Acorn
Acorn is the fruit (a nut) of the oak tree (the flowering plant genus Quercus of the beech family Fagaceae). The acorn contains a single seed (rarely two seeds), enclosed in a tough, leathery shell, and borne in a cup-shaped cupule.
The acorn provides an important food resource for many animals, including birds, squirrels, deer, and bear. Reflecting the harmony in nature, many of these same animals also serve as dispersal agents for the acorn, spreading its germination range out beyond the shadow of the parent tree. At one time, the acorn was a dietary staple for the indigenous peoples in North America who were able to leach out the bitter tannins. In southern Europe and parts of Asia, acorns have been ground into a flour used for making bread or flavored jelly.
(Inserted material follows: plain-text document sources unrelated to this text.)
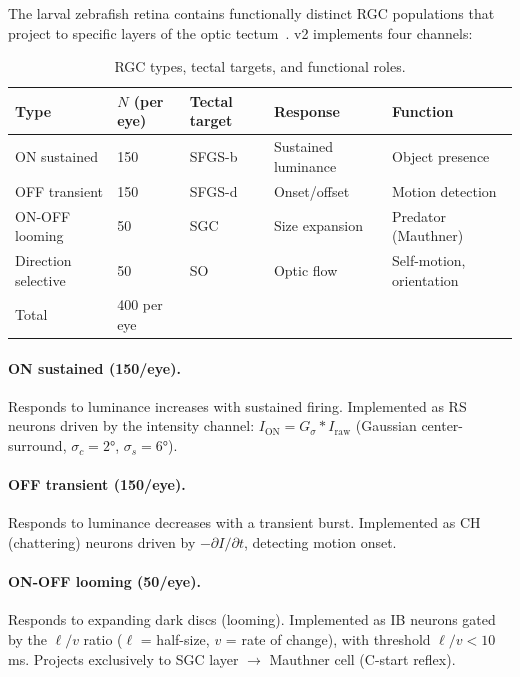 \documentclass[11pt,a4paper]{article}
\begin{document}
The larval zebrafish retina contains functionally distinct RGC populations
that project to specific layers of the optic tectum~\cite{robles2014,nikolaou2012}.
v2 implements four channels:

\begin{table}[H]
\centering
\caption{RGC types, tectal targets, and functional roles.}
\label{tab:rgc}
\begin{tabular}{llllp{3.5cm}}
\toprule
Type & $N$ (per eye) & Tectal target & Response & Function \\
\midrule
ON sustained     & 150 & SFGS-b & Sustained luminance & Object presence \\
OFF transient    & 150 & SFGS-d & Onset/offset        & Motion detection \\
ON-OFF looming   &  50 & SGC    & Size expansion      & Predator (Mauthner) \\
Direction selective & 50 & SO   & Optic flow          & Self-motion, orientation \\
\midrule
Total & 400 per eye & & & \\
\bottomrule
\end{tabular}
\end{table}

\paragraph{ON sustained (150/eye).}
Responds to luminance increases with sustained firing.
Implemented as RS neurons driven by the intensity channel:
$I_\text{ON} = G_\sigma * I_\text{raw}$ (Gaussian center-surround, $\sigma_c = 2°$, $\sigma_s = 6°$).

\paragraph{OFF transient (150/eye).}
Responds to luminance decreases with a transient burst.
Implemented as CH (chattering) neurons driven by $-\partial I/\partial t$,
detecting motion onset.

\paragraph{ON-OFF looming (50/eye).}
Responds to expanding dark discs (looming).
Implemented as IB neurons gated by the $\ell/v$ ratio
($\ell$ = half-size, $v$ = rate of change), with threshold $\ell/v < 10$\,ms.
Projects exclusively to SGC layer $\to$ Mauthner cell (C-start reflex).
\end{document}
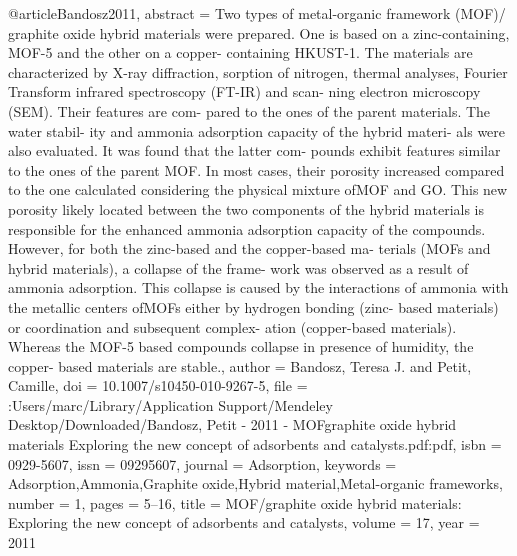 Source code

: @article{Bandosz2011,
abstract = {Two types of metal-organic framework (MOF)/ graphite oxide hybrid materials were prepared. One is based on a zinc-containing, MOF-5 and the other on a copper- containing HKUST-1. The materials are characterized by X-ray diffraction, sorption of nitrogen, thermal analyses, Fourier Transform infrared spectroscopy (FT-IR) and scan- ning electron microscopy (SEM). Their features are com- pared to the ones of the parent materials. The water stabil- ity and ammonia adsorption capacity of the hybrid materi- als were also evaluated. It was found that the latter com- pounds exhibit features similar to the ones of the parent MOF. In most cases, their porosity increased compared to the one calculated considering the physical mixture ofMOF and GO. This new porosity likely located between the two components of the hybrid materials is responsible for the enhanced ammonia adsorption capacity of the compounds. However, for both the zinc-based and the copper-based ma- terials (MOFs and hybrid materials), a collapse of the frame- work was observed as a result of ammonia adsorption. This collapse is caused by the interactions of ammonia with the metallic centers ofMOFs either by hydrogen bonding (zinc- based materials) or coordination and subsequent complex- ation (copper-based materials). Whereas the MOF-5 based compounds collapse in presence of humidity, the copper- based materials are stable.},
author = {Bandosz, Teresa J. and Petit, Camille},
doi = {10.1007/s10450-010-9267-5},
file = {:Users/marc/Library/Application Support/Mendeley Desktop/Downloaded/Bandosz, Petit - 2011 - MOFgraphite oxide hybrid materials Exploring the new concept of adsorbents and catalysts.pdf:pdf},
isbn = {0929-5607},
issn = {09295607},
journal = {Adsorption},
keywords = {Adsorption,Ammonia,Graphite oxide,Hybrid material,Metal-organic frameworks},
number = {1},
pages = {5--16},
title = {{MOF/graphite oxide hybrid materials: Exploring the new concept of adsorbents and catalysts}},
volume = {17},
year = {2011}
}
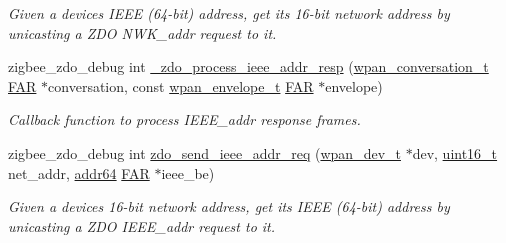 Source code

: \begin{DoxyCompactItemize}
\begin{DoxyCompactList}\small\item\em Given a device\textquotesingle{}s I\+E\+EE (64-\/bit) address, get its 16-\/bit network address by unicasting a Z\+DO N\+W\+K\+\_\+addr request to it. \end{DoxyCompactList}\item 
zigbee\+\_\+zdo\+\_\+debug int \hyperlink{group__zdo_gad723bd899ccda9ec96f6226893c1335b}{\+\_\+zdo\+\_\+process\+\_\+ieee\+\_\+addr\+\_\+resp} (\hyperlink{structwpan__conversation__t}{wpan\+\_\+conversation\+\_\+t} \hyperlink{group__hal_gaef060b3456fdcc093a7210a762d5f2ed}{F\+AR} $\ast$conversation, const \hyperlink{structwpan__envelope__t}{wpan\+\_\+envelope\+\_\+t} \hyperlink{group__hal_gaef060b3456fdcc093a7210a762d5f2ed}{F\+AR} $\ast$envelope)
\begin{DoxyCompactList}\small\item\em Callback function to process I\+E\+E\+E\+\_\+addr response frames. \end{DoxyCompactList}\item 
zigbee\+\_\+zdo\+\_\+debug int \hyperlink{group__zdo_ga4af5f8d70054f7883dbc1305e3a3f181}{zdo\+\_\+send\+\_\+ieee\+\_\+addr\+\_\+req} (\hyperlink{structwpan__dev__t}{wpan\+\_\+dev\+\_\+t} $\ast$dev, \hyperlink{group__hal__dos_ga5a8b2dc9e45a9ee81a94ef304fb62505}{uint16\+\_\+t} net\+\_\+addr, \hyperlink{unionaddr64}{addr64} \hyperlink{group__hal_gaef060b3456fdcc093a7210a762d5f2ed}{F\+AR} $\ast$ieee\+\_\+be)
\begin{DoxyCompactList}\small\item\em Given a device\textquotesingle{}s 16-\/bit network address, get its I\+E\+EE (64-\/bit) address by unicasting a Z\+DO I\+E\+E\+E\+\_\+addr request to it. \end{DoxyCompactList}\end{DoxyCompactItemize}
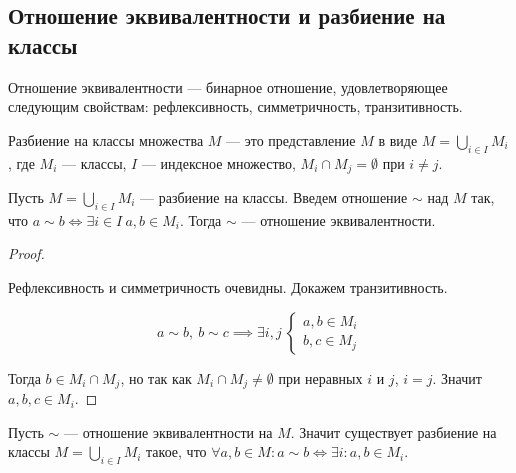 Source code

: \subsection{Отношение эквивалентности и разбиение на классы}

\begin{defn}
    Отношение эквивалентности --- бинарное отношение, 
    удовлетворяющее следующим свойствам: рефлексивность, симметричность, транзитивность.
\end{defn}

\begin{defn}
    Разбиение на классы множества $M$ --- это представление $M$ в виде 
    $M = \bigcup\limits_{i \in I} M_i$, 
    где $M_i$ --- классы, $I$ --- индексное множество, 
    $M_i \cap M_j = \emptyset$ при $i \neq j$.
\end{defn}

\begin{theorem}
    Пусть $M = \bigcup\limits_{i \in I} M_i$ --- разбиение на классы.
    Введем отношение $\sim$ над $M$ так, что $a \sim b \iff \exists i \in I \ a, b \in M_i$.
    Тогда $\sim$ --- отношение эквивалентности.
\end{theorem}

\begin{proof}~

    Рефлексивность и симметричность очевидны. Докажем транзитивность.
    
    \[ 
        a \sim b,\ b \sim c \implies 
        \exists i, j \ \begin{cases} a, b \in M_i \\ b, c \in M_j \end{cases}
    \]
    
    Тогда $b \in M_i \cap M_j$, но так как $M_i \cap M_j \neq \emptyset$ при неравных $i$ и $j$,
    $i = j$. Значит $a, b, c \in M_i$.
\end{proof}

\begin{theorem}
    Пусть $\sim$ --- отношение эквивалентности на $M$. 
    Значит существует разбиение на классы $M = \bigcup\limits_{i \in I} M_i$ такое, 
    что $\forall a, b \in M: a \sim b \iff \exists i : a, b \in M_i$.
\end{theorem}

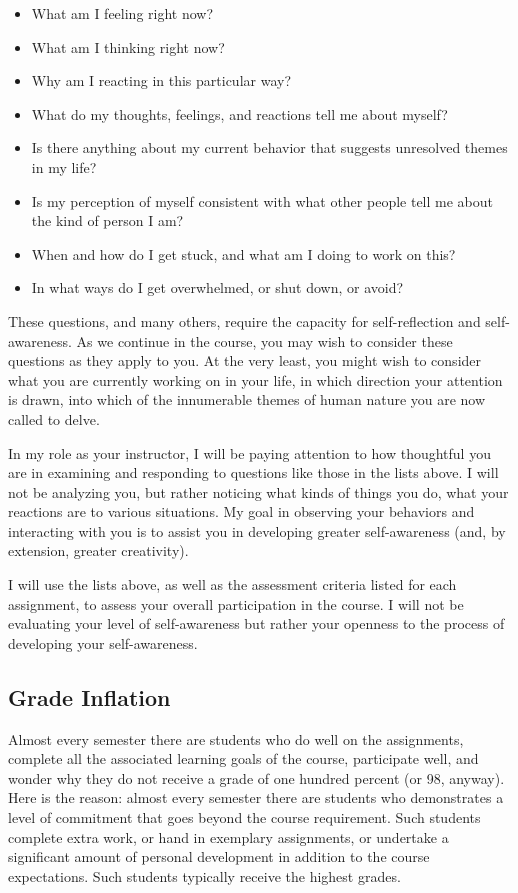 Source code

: \documentclass[letterpaper,10pt,headsepline]{scrreprt}
\begin{document}
\begin{itemize}
\item What am I feeling right now?
\item What am I thinking right now?
\item Why am I reacting in this particular way?
\item What do my thoughts, feelings, and reactions tell me about myself?
\item Is there anything about my current behavior that suggests unresolved themes in my life?
\item Is my perception of myself consistent with what other people tell me about the kind of person I am?
\item When and how do I get stuck, and what am I doing to work on this?
\item In what ways do I get overwhelmed, or shut down, or avoid?
 
\end{itemize}

These questions, and many others, require the capacity for self-reflection and self-awareness. As we continue in the course, you may wish to consider these questions as they apply to you. At the very least, you might wish to consider what you are currently working on in your life, in which direction your attention is drawn, into which of the innumerable themes of human nature you are now called to delve.

In my role as your instructor, I will be paying attention to how thoughtful you are in examining and responding to questions like those in the lists above. I will not be analyzing you, but rather noticing what kinds of things you do, what your reactions are to various situations. My goal in observing your behaviors and interacting with you is to assist you in developing greater self-awareness (and, by extension, greater creativity).

I will use the lists above, as well as the assessment criteria listed for each assignment, to assess your overall participation in the course. I will not be evaluating your level of self-awareness but rather your openness to the process of developing your self-awareness.

\subsection{Grade Inflation}
Almost every semester there are students who do well on the assignments, complete all the associated learning goals of the course, participate well, and wonder why they do not receive a grade of one hundred percent (or 98, anyway). Here is the reason: almost every semester there are students who demonstrates a level of commitment that goes beyond the course requirement. Such students complete extra work, or hand in exemplary assignments, or undertake a significant amount of personal development in addition to the course expectations. Such students typically receive the highest grades.
\end{document}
The acorn also is valued in a symbolic way, as expressed in the proverb "Mighty oaks from little acorns grow," and even "Every majestic oak tree was once a nut who stood his ground." These statements reflect on the potential within people and their ideas. The mighty oak, which grows to an old age of hundreds of years, passing through all the frosts and droughts and adverse conditions, symbolizing greatness and perseverance through trials and hardships, arises from a little acorn.
Description
From a botanical sense, the acorn is a true nut. That is, it is a hard, indehiscent (not opening to discharge seeds), simple, dry fruit, whereby the plant's ovary wall becomes very hard (stony or woody) at maturity, and where the seed remains unattached or unfused with the ovary wall.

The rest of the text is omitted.